> **Task instructions**:
Below are some records; output exactly the lines from the line with "사람들이 컴퓨터와 상호" to the line with "## GUI(Graphical User", both ends kept, and nothing more.

··· Data

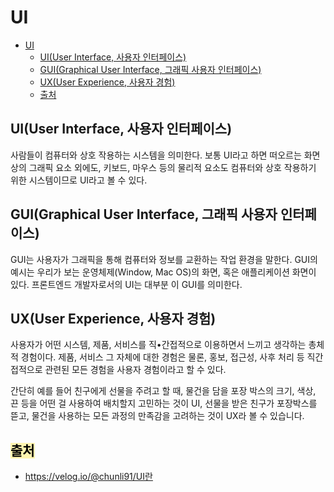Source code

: # UI

- [UI](#ui)
  - [UI(User Interface, 사용자 인터페이스)](#uiuser-interface-사용자-인터페이스)
  - [GUI(Graphical User Interface, 그래픽 사용자 인터페이스)](#guigraphical-user-interface-그래픽-사용자-인터페이스)
  - [UX(User Experience, 사용자 경험)](#uxuser-experience-사용자-경험)
  - [출처](#출처)

## UI(User Interface, 사용자 인터페이스)
사람들이 컴퓨터와 상호 작용하는 시스템을 의미한다. 보통 UI라고 하면 떠오르는 화면상의 그래픽 요소 외에도, 키보드, 마우스 등의 물리적 요소도 컴퓨터와 상호 작용하기 위한 시스템이므로 UI라고 볼 수 있다.

## GUI(Graphical User Interface, 그래픽 사용자 인터페이스)
GUI는 사용자가 그래픽을 통해 컴퓨터와 정보를 교환하는 작업 환경을 말한다. GUI의 예시는 우리가 보는 운영체제(Window, Mac OS)의 화면, 혹은 애플리케이션 화면이 있다. 프론트엔드 개발자로서의 UI는 대부분 이 GUI를 의미한다.

## UX(User Experience, 사용자 경험)
사용자가 어떤 시스템, 제품, 서비스를 직•간접적으로 이용하면서 느끼고 생각하는 총체적 경험이다. 제품, 서비스 그 자체에 대한 경험은 물론, 홍보, 접근성, 사후 처리 등 직간접적으로 관련된 모든 경험을 사용자 경험이라고 할 수 있다.

간단히 예를 들어 친구에게 선물을 주려고 할 때, 물건을 담을 포장 박스의 크기, 색상, 끈 등을 어떤 걸 사용하여 배치할지 고민하는 것이 UI, 선물을 받은 친구가 포장박스를 뜯고, 물건을 사용하는 모든 과정의 만족감을 고려하는 것이 UX라 볼 수 있습니다.

## <span style='background-color: #fff5b1; color: black'>출처</span>
- https://velog.io/@chunli91/UI란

······

> **Finished exercise**:
사람들이 컴퓨터와 상호 작용하는 시스템을 의미한다. 보통 UI라고 하면 떠오르는 화면상의 그래픽 요소 외에도, 키보드, 마우스 등의 물리적 요소도 컴퓨터와 상호 작용하기 위한 시스템이므로 UI라고 볼 수 있다.

## GUI(Graphical User Interface, 그래픽 사용자 인터페이스)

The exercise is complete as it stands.